Records from a data source
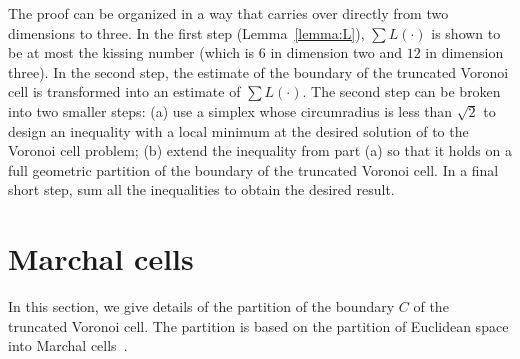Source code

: \documentclass{llncs}
\begin{document}
\begin{remark}
  The proof can be organized in a way that carries over directly from
  two dimensions to three.  In the first step (Lemma~\ref{lemma:L}),
  $\sum L(\cdot)$ is shown to be at most the kissing number (which is $6$ in dimension two and
$12$ in dimension three).  In the
  second step, the estimate of the boundary of the truncated Voronoi
  cell is transformed into an estimate of $\sum L(\cdot)$.  The second
  step can be broken into two smaller steps: (a) use a simplex whose
  circumradius is less than $\sqrt2$ to design an inequality with a
  local minimum at the desired solution of to the Voronoi cell
  problem; (b) extend the inequality from part (a) so that it holds on
  a full geometric partition of the boundary of the truncated Voronoi
  cell.  In a final short step, sum all the inequalities to obtain the
  desired result.
\end{remark}


\section{Marchal cells}

In this section, we give details of the partition of the boundary $C$
of the truncated Voronoi cell.  The partition is based on the
partition of Euclidean space into Marchal cells~\cite{marchal:2009}.
\end{document}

== TASK DESCRIPTION ==
The data above must be given again in full and unaltered, minus its images.

== SOLUTION TO THE EXERCISE ==
Source code

: \documentclass{llncs}
\begin{document}
\begin{remark}
  The proof can be organized in a way that carries over directly from
  two dimensions to three.  In the first step (Lemma~\ref{lemma:L}),
  $\sum L(\cdot)$ is shown to be at most the kissing number (which is $6$ in dimension two and
$12$ in dimension three).  In the
  second step, the estimate of the boundary of the truncated Voronoi
  cell is transformed into an estimate of $\sum L(\cdot)$.  The second
  step can be broken into two smaller steps: (a) use a simplex whose
  circumradius is less than $\sqrt2$ to design an inequality with a
  local minimum at the desired solution of to the Voronoi cell
  problem; (b) extend the inequality from part (a) so that it holds on
  a full geometric partition of the boundary of the truncated Voronoi
  cell.  In a final short step, sum all the inequalities to obtain the
  desired result.
\end{remark}


\section{Marchal cells}

In this section, we give details of the partition of the boundary $C$
of the truncated Voronoi cell.  The partition is based on the
partition of Euclidean space into Marchal cells~\cite{marchal:2009}.
\end{document}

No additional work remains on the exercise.